Voice Agent API

SIP Phone Calls

SIP lets you route PSTN, contact-center, or PBX calls into a Voice Agent API session.

1. Register the phone number

Create a Direct SIP phone number and include the webhook details that should receive incoming-call events. Use origin: "byo_trunk" for a customer-owned number. xAI creates the webhook endpoint alongside the phone-number route and returns the webhook signing secret once in the response.

Choose one SIP authentication method.

Use this when your SIP provider publishes stable signaling ranges. xAI accepts SIP traffic only from the CIDR ranges you provide.

Bash

curl -X POST "https://api.x.ai/v2/phone-numbers" \
  -H "Authorization: Bearer $XAI_API_KEY" \
  -H "Content-Type: application/json" \
  -d '{
    "origin": "byo_trunk",
    "name": "Support SIP trunk",
    "phone_number": "+18005550199",
    "webhook": {
      "name": "Support SIP webhook",
      "url": "https://example.com/xai/sip-webhook"
    },
    "sip_auth": {
      "allowed_addresses": ["203.0.113.0/24"]
    }
  }'

The response includes a signing secret after you register the phone number.
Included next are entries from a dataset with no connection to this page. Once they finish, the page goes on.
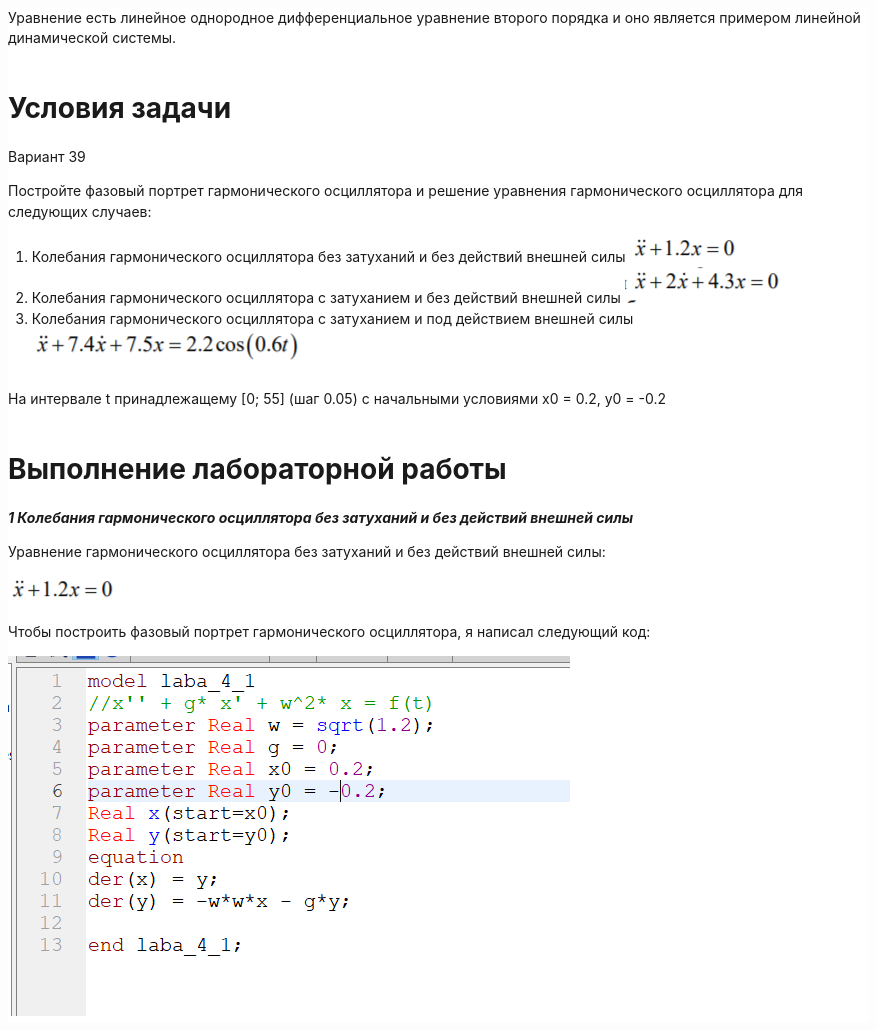 Уравнение есть линейное однородное дифференциальное уравнение
второго порядка и оно является примером линейной динамической системы.

# **Условия задачи**

Вариант 39

Постройте фазовый портрет гармонического осциллятора и решение уравнения
гармонического осциллятора для следующих случаев:

1. Колебания гармонического осциллятора без затуханий и без действий внешней силы
![photo2. случай 1](photo/3_2.png "случай 1")
2. Колебания гармонического осциллятора c затуханием и без действий внешней силы
![photo3. случай 2](photo/3_3.png "случай 2")
3. Колебания гармонического осциллятора c затуханием и под действием внешней силы
![photo4. случай 3](photo/3_4.png "случай 3")

На интервале t принадлежащему [0; 55] (шаг 0.05) с начальными условиями x0 = 0.2, y0 = -0.2

# **Выполнение лабораторной работы**

**_1 Колебания гармонического осциллятора без затуханий и без действий внешней силы_**

Уравнение гармонического осциллятора без затуханий и без действий внешней силы:

![photo5. Уравнение гармонического осциллятора без затуханий и без действий внешней силы в варианте](photo/3_2.png "Уравнение гармонического осциллятора без затуханий и без действий внешней силы в варианте")

Чтобы построить фазовый портрет гармонического осциллятора, я написал следующий код:

![photo6. код для фазового портрета гармонического осциллятора в варианте](photo/1.png "код для фазового портрета гармонического осциллятора в варианте")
Store it securely; xAI returns it only once.

Configure your carrier or PBX to route calls to:

sip:{phone_number}@sip.voice.x.ai;transport=tls

If you provide allowed_addresses, make sure the list contains your provider's SIP signaling CIDR ranges. If you provide SIP digest credentials, configure your carrier with the same username and password; xAI never returns the password after creation.

2. Handle the incoming-call webhook

When a caller dials the number, xAI sends a signed realtime.call.incoming webhook to the webhook URL. Verify the webhook-id, webhook-timestamp, and webhook-signature headers using the signing secret returned after you register the phone number, then read data.call_id from the payload.

The webhook has this shape:

JSON

{
  "object": "event",
  "id": "evt_123",
  "type": "realtime.call.incoming",
  "created_at": 1750000000,
  "data": {
    "call_id": "00000000-0000-0000-0000-000000000000",
    "sip_headers": [
      { "name": "From", "value": "+14155550100" },
      { "name": "To", "value": "+18005550199" }
    ],
    "metadata": {}
  }
}

3. Join the call over WebSocket

Open wss://api.x.ai/v1/realtime?call_id={call_id} with your xAI API key. Then send session.update to configure the voice agent for this call, followed by response.create when the agent should begin speaking.

After connecting, the WebSocket behaves like any other Voice Agent API session. The SIP caller's audio is bridged into the session, and assistant audio is played back to the caller.

import asyncio
import json
import os
import websockets

async def handle_sip_call(call_id: str):
    async with websockets.connect(
        f"wss://api.x.ai/v1/realtime?call_id={call_id}",
        additional_headers={"Authorization": f"Bearer {os.environ['XAI_API_KEY']}"},
    ) as ws:
        await ws.send(json.dumps({
            "type": "session.update",
            "session": {
                "voice": "eve",
                "instructions": "You are a helpful phone support agent.",
                "turn_detection": {"type": "server_vad"},
            },
        }))
        await ws.send(json.dumps({"type": "response.create"}))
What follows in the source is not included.